ROBERT W. PRATT, Chief Judge.

Before the Court is a Motion for Summary Judgment, filed on February 22, 2011 by Whelen Engineering Company, Inc. (“Defendant” or “Whelen”). Clerk’s No. 36. David K. Fesler (“Plaintiff’ or “Fesler”) filed a resistance to the Motion on March 22, 2011. Clerk’s No. 43. Defendant filed a Reply on March 31, 2011. Clerk’s No. 48. A hearing was held on June 22, 2011. Clerk’s No. 59. The matter is fully submitted.

I. FACTUAL BACKGROUND

Defendant is a manufacturing company headquartered in Chester, Connecticut, with plants in both Connecticut and New Hampshire. Def.’s Statement of Material Facts (hereinafter “Def.’s Facts”) ¶ 1. In approximately November 1980, Plaintiff became a sales representative 1 for Defendant following an oral conversation with Defendant’s president, John Olson (“Olson”). 2 Id. ¶ 2. Though there was no contract, agreement, or other documentation commemorating the relationship, 3 Plaintiff claims that Olson agreed to two specific “demands”: 1) “that it was to be a Teal’ job”; and 2) “I wanted to be told immediately if I did something wrong or something they didn’t like. I did not want to be told of some shortcoming six months later or even 6 days later.” 4 Pl.’s Resp. to Def.’s Facts ¶ 2; Pl.’s App. at 1 (Fesler Aff. ¶ 3); Pl.’s Statement of Add’l Material Facts (hereinafter “Pl.’s Facts”) ¶ 3. 5 At no time during this meeting, or at any other point in the parties’ relationship, did Olson *999 or any other representative of Defendant refer to Plaintiff as an “employee.” Def.’s Facts ¶ 3. Likewise, Plaintiff never made any representations to anyone at Whelen or to anyone he dealt with in his capacity as a sales representative that he was an “employee” of Defendant. 6 Id.

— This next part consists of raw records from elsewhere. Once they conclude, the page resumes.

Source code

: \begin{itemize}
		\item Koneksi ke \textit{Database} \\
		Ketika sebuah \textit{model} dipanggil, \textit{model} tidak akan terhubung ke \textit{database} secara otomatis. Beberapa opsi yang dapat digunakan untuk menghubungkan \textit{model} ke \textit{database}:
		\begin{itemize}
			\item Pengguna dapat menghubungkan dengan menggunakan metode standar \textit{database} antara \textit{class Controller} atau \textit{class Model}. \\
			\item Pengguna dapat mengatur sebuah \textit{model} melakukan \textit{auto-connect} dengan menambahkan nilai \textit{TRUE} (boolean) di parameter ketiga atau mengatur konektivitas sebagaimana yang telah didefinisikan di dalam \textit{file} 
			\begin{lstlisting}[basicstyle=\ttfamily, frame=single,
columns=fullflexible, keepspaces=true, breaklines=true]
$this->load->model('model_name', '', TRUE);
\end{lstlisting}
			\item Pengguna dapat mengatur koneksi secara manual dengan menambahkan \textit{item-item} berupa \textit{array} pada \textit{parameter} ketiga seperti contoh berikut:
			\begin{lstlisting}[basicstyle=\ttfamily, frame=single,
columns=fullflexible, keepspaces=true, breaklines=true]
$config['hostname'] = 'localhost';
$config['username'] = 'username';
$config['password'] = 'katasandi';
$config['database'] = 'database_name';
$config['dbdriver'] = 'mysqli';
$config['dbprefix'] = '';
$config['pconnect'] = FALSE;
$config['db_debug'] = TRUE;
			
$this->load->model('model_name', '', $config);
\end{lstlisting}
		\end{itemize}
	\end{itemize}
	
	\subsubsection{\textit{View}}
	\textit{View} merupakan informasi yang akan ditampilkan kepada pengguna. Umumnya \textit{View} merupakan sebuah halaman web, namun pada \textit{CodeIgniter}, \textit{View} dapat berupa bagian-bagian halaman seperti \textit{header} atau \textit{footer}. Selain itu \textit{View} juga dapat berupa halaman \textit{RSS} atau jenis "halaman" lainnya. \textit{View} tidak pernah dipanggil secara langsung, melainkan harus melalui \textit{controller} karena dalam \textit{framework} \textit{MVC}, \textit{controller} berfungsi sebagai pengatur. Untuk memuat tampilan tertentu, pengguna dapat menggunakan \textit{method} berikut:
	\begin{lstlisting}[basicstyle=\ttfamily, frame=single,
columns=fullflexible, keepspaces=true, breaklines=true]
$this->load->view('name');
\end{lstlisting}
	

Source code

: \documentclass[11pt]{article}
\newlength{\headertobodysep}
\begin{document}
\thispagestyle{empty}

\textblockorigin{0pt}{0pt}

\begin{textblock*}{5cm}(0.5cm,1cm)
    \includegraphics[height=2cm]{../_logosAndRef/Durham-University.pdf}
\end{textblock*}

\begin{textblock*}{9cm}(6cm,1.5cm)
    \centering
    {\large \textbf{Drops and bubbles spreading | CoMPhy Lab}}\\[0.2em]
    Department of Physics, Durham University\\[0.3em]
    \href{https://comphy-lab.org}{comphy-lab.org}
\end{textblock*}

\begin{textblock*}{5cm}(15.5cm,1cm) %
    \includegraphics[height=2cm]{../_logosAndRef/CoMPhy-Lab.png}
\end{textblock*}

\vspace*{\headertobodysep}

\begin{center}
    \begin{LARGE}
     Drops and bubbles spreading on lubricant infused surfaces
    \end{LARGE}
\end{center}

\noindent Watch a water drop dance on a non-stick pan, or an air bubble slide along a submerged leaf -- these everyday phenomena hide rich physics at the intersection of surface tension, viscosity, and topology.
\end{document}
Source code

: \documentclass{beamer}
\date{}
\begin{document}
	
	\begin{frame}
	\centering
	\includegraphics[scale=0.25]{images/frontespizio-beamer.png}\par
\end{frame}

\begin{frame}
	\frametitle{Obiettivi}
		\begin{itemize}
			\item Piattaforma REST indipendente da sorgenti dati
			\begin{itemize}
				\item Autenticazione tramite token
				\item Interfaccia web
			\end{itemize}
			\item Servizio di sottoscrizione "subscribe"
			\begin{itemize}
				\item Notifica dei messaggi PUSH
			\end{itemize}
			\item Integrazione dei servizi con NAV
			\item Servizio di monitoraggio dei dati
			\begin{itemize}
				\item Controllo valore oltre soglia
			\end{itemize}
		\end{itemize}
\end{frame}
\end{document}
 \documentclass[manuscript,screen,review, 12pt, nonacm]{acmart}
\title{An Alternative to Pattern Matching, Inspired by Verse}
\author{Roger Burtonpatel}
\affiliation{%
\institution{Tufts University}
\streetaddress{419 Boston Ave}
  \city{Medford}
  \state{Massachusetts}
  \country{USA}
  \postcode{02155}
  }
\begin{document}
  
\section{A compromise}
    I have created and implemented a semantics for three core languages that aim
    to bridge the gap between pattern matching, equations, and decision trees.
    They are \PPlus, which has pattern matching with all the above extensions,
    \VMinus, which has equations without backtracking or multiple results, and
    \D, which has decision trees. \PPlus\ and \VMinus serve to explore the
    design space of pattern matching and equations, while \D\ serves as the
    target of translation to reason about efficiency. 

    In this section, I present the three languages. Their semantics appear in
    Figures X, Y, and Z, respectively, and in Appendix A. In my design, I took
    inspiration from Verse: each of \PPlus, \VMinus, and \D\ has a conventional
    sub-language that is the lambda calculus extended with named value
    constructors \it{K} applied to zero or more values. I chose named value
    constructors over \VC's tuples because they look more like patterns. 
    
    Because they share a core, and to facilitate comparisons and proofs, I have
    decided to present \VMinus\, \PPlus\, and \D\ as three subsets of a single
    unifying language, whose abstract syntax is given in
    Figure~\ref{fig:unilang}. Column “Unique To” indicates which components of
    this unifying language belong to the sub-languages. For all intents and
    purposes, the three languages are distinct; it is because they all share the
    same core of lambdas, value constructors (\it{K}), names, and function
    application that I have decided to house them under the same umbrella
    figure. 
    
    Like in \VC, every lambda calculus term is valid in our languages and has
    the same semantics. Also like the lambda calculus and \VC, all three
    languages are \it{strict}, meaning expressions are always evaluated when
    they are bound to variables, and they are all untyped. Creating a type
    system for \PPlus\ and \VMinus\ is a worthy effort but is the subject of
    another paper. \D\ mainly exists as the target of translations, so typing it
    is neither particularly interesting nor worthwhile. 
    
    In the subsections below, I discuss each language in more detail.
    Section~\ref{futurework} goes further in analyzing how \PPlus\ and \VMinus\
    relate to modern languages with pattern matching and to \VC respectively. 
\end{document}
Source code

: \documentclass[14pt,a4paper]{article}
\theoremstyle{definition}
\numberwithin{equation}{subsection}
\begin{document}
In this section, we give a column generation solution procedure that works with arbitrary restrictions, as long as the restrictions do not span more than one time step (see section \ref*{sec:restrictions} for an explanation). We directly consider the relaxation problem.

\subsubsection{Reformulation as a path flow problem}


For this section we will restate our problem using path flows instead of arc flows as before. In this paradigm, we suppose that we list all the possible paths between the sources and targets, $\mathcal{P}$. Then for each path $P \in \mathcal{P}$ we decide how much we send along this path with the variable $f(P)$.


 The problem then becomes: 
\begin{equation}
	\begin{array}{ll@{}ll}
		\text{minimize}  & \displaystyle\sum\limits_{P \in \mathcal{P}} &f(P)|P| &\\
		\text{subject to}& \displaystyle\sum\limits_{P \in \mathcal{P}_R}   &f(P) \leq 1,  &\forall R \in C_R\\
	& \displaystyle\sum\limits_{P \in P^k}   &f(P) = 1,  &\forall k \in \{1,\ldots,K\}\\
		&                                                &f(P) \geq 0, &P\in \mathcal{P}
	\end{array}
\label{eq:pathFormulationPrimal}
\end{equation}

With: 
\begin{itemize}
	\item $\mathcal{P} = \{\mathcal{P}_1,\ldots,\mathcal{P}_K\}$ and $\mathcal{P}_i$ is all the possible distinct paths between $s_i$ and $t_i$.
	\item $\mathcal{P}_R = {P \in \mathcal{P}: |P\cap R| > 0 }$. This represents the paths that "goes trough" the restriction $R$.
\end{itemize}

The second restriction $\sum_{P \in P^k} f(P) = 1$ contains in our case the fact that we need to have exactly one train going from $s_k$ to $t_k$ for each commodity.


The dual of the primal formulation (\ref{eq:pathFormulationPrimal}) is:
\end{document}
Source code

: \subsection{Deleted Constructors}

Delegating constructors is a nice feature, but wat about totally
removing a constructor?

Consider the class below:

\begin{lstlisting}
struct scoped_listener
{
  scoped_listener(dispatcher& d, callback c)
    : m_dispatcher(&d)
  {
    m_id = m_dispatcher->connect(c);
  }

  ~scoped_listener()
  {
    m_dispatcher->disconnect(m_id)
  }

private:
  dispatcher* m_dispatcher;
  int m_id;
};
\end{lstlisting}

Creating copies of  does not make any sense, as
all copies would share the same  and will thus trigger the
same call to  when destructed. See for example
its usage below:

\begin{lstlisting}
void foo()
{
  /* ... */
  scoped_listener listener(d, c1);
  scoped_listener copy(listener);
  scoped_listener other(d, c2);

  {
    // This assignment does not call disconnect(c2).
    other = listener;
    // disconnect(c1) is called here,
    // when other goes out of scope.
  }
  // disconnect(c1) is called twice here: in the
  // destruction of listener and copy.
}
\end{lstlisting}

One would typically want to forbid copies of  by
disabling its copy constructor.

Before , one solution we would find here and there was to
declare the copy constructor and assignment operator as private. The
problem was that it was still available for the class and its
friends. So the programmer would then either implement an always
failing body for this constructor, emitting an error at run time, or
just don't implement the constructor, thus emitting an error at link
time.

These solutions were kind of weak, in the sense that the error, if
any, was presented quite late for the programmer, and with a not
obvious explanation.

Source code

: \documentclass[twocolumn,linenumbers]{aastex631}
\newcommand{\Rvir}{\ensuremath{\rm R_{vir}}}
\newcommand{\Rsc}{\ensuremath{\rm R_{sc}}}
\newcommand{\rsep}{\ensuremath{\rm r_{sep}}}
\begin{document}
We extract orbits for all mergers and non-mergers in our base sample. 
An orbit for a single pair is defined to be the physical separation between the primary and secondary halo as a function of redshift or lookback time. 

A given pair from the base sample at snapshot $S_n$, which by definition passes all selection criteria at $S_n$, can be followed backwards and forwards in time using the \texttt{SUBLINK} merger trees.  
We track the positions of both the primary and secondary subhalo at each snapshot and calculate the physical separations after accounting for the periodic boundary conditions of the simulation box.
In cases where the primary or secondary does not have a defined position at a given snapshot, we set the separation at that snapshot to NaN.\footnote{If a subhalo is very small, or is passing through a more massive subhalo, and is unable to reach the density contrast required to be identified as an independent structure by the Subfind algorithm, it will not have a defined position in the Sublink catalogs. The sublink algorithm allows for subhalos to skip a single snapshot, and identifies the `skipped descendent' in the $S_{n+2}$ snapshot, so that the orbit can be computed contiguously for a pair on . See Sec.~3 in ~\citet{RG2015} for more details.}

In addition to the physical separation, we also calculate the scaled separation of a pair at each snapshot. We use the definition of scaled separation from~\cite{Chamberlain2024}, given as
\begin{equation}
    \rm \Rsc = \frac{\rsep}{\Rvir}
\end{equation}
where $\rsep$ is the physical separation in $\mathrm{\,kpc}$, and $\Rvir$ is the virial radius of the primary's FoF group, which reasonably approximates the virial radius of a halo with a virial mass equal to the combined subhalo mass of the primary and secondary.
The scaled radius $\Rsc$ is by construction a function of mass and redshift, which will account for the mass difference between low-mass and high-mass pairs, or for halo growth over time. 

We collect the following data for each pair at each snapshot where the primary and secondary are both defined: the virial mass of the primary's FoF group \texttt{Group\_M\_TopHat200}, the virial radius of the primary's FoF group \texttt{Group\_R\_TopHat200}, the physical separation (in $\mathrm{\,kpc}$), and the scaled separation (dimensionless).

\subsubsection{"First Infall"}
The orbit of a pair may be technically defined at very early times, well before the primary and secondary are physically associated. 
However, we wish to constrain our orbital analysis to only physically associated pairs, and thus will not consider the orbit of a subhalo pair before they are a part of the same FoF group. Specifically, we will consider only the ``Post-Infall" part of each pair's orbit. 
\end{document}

When Plaintiff commenced his relationship with Defendant, he received very little information about his responsibilities. Id. ¶ 4. He was assigned a territory that covered several states, including Iowa, but was not provided any training on how to operate in that territory. 7 Id. Plaintiff was charged with the general task of promoting Whelen products and generating sales in his assigned territory. 8 Id. ¶ 5. Other than informing Plaintiff that he would be paid on a commission basis, the terms of Plaintiffs payment were not described to him; rather, Plaintiff learned the nature of the commission structure from other sales representatives. 9 Id. ¶ 6. Though Plaintiff occasionally received certain “override” funds from Whelen to cover office personnel or additional employees, Plaintiff only received compensation from Defendant in the form of commissions. Id. ¶ 7. Plaintiff received an IRS Form 1099 from Defendant for every year of his relationship with Defendant. Id.

In 1985, Plaintiff received a document entitled “Company Policies and Regulations for Automotive/Industrial Field Sales Representatives” (the “1985 Document”) that outlined policies and procedures applicable to sales representatives. Id. ¶ 8. After stating that “[Revisions will be made from time to time with 90 day notice,” the first paragraph of the 1985 Document provides:

Whelen Engineering Company appoints Regional Sales Managers on a non-exclusive basis 10 to certain territories and *1000 product lines as deemed in the company’s best interest. These Sales Managers, to be called Representatives herein, are hired as independent contractors, not as employees. They shall represent those product lines of the Whelen Engineering Company that are mutually agreed to by the individual product line sales managers and the Representative.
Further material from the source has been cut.